Software Engineering
Home Planning Requirements Writing Hazard Analysis Requirement Analysis Config Control Software Design Software Testing Software Standards Basic Logic

Basic Logic - Type I and Type II Errors

Just because the Null hypothesis is rejected as an invalid argument does not mean that it cannot be true. Likewise, failure to reject the Null hypothesis does not mean that it cannot be false. Hypothesis testing only ensures a valid argument - it cannot ensure the truth of the premises, therefore we still cannot prove it to be either true or false. Instead, we can only reject or fail to reject the null hypothesis on the basis of the argument being valid or invalid.

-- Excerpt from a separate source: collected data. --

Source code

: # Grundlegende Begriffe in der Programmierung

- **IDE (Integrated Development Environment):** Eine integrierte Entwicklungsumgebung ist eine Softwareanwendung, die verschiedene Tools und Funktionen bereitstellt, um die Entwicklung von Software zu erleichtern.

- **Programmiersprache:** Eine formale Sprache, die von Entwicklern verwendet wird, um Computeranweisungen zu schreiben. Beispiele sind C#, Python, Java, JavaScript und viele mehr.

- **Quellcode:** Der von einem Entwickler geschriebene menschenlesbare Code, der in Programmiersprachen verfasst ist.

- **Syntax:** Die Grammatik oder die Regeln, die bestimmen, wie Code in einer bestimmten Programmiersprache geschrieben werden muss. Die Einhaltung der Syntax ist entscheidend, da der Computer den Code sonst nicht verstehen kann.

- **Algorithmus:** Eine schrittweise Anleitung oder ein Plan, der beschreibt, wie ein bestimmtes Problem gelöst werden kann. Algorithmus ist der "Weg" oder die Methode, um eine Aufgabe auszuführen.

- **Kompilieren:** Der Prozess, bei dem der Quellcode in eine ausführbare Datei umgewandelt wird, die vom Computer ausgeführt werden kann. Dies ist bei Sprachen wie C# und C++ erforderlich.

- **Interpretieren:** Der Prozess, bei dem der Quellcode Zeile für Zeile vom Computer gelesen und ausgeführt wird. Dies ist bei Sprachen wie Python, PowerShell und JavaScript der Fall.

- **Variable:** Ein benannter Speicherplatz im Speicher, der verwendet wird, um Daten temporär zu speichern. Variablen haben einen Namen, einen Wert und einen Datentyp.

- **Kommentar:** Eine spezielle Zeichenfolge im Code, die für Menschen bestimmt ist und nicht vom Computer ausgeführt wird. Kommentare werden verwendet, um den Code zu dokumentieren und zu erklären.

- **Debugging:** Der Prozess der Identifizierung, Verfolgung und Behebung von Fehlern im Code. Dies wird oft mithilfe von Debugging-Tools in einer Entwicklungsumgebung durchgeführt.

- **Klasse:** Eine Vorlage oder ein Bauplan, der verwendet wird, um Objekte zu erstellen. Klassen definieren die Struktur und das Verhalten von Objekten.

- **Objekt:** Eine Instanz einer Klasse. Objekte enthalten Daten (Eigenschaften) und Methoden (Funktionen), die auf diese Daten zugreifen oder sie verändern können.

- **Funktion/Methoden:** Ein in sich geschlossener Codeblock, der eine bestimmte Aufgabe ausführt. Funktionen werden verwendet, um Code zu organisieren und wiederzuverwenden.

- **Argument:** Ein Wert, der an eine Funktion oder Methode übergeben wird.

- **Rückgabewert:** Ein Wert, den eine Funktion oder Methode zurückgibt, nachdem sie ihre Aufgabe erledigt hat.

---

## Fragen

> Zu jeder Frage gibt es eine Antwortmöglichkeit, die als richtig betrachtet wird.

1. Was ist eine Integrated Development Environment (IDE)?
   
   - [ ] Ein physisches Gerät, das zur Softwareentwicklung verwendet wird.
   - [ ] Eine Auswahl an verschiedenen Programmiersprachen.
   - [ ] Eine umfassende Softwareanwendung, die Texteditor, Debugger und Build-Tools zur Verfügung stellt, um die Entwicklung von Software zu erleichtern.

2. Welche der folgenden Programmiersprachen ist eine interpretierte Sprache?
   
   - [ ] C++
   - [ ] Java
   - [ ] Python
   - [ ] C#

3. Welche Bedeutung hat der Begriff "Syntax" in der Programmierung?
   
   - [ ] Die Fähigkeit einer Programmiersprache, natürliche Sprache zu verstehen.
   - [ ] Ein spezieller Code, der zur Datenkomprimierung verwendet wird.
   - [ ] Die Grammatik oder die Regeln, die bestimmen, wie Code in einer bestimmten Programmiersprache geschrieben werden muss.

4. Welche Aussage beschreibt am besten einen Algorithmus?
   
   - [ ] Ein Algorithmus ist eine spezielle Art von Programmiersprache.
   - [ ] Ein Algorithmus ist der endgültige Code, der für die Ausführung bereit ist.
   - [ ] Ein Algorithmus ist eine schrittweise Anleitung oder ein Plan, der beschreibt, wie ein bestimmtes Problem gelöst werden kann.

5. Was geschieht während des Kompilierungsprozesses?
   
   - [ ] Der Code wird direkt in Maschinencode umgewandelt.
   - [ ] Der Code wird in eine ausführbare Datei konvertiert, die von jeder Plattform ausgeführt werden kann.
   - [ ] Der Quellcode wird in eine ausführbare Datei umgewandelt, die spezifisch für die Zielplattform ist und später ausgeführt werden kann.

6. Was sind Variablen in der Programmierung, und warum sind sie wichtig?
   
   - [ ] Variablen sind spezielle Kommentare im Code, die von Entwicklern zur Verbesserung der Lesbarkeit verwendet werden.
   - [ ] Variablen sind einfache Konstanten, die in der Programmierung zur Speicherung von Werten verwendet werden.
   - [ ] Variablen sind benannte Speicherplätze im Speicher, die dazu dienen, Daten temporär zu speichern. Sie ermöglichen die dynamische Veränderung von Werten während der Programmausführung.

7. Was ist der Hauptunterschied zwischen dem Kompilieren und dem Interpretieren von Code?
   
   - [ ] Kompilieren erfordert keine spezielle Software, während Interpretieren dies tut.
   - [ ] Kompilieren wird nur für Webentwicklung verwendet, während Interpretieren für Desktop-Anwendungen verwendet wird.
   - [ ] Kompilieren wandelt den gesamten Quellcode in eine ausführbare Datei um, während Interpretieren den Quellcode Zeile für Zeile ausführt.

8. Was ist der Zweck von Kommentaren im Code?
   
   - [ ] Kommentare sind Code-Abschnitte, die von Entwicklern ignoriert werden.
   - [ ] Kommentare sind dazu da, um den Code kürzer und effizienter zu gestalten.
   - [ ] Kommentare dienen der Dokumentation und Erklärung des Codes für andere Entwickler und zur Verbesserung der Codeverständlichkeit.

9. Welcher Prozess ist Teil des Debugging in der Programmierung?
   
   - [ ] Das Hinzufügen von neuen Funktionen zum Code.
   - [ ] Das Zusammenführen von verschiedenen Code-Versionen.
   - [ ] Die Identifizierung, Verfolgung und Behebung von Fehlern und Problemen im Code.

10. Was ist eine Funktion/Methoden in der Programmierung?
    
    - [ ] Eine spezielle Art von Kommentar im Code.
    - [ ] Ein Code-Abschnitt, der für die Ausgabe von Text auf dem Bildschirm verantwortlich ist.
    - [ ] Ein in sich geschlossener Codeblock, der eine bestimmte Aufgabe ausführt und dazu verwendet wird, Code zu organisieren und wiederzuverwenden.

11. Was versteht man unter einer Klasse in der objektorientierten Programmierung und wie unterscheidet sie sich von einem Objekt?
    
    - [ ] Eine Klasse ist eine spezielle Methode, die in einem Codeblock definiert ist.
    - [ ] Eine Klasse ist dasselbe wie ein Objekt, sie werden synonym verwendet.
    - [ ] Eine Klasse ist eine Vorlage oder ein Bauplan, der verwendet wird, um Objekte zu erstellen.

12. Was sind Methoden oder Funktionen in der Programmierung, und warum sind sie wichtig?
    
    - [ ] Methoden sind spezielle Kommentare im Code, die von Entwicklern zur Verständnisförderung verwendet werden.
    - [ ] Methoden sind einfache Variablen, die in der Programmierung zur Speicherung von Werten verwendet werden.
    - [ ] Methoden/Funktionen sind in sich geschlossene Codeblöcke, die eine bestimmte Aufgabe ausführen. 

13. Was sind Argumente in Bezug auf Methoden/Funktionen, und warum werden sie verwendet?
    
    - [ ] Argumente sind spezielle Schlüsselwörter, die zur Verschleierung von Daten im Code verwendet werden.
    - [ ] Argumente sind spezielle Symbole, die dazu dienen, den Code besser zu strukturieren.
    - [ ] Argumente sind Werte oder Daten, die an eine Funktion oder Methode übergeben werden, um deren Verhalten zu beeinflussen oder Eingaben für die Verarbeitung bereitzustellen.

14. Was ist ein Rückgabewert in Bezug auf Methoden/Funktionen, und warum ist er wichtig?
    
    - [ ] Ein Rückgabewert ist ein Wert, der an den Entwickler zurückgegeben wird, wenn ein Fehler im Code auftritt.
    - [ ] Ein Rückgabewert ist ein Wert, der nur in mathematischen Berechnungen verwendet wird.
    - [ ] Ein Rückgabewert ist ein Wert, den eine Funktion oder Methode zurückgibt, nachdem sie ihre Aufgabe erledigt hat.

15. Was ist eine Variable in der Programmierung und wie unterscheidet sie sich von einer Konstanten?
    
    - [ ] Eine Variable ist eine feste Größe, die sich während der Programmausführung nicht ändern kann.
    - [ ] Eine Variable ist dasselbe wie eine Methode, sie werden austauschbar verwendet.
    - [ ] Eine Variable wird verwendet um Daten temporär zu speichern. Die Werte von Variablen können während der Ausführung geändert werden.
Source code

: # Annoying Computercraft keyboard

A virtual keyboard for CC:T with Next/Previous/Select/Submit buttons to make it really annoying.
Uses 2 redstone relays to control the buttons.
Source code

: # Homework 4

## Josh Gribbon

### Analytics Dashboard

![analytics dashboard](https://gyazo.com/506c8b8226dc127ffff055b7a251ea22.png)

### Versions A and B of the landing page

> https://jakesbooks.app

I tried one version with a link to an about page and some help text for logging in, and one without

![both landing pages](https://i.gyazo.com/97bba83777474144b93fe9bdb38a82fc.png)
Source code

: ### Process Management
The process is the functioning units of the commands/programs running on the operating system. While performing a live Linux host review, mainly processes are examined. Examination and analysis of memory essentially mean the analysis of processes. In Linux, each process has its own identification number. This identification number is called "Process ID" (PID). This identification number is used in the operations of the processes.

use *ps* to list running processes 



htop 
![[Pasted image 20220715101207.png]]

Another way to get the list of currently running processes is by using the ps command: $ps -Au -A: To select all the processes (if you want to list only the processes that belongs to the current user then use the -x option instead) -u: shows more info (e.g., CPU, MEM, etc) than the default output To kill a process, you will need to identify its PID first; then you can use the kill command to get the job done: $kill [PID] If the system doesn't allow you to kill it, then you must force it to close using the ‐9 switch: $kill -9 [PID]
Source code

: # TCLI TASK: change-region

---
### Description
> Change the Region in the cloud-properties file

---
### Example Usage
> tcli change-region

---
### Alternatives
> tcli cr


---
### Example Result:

There are two conditions where the conclusions drawn from hypothesis testing could be in error:

  1. We rejected H0, but it was actually True (we saw that B = 1, but it was due to something else). This is a Type I error and can happen if the occurrence of B was due to chance or some other stimulus, rather than being caused by A.
    One common cause of Type I errors is having multiple events that can cause B and failing to control those events. If either A or C can cause B, and we fail to control C, then we can get false results.
    Type I errors cause us to mistakenly think that the system has no defect. This is the most serious error that can be made in system testing.
    The chances of making a Type I error are reduced by increasing the level of confidence that the event A and measurement B are within our control, and that B cannot be caused by chance or some other external events other than A (test design). (“After all, it works on my PC!”) Type I errors can be reduced with Prescriptive testing.
     
  2. We failed to reject H0, but it was actually False and should have been rejected (we saw B = 0, but there really is a relationship). This is a Type II error and can happen if the test itself contains a defect.
    For example, we may be mistaken about the expected result. This would be a defect in the test case. We may also have an error in the test environment itself.
    Type II errors cause us to mistakenly believe that the system contains a defect. For example, the test step may be incorrect.
    The chances of making a Type II error are reduced by determining the conditions necessary to produce the reported anomaly, reproducing the anomaly, and conducting additional tests or reviews to determine where the defect lies (in statistics, this would be increasing the sample size). Type II errors can be reduced with Descriptive testing.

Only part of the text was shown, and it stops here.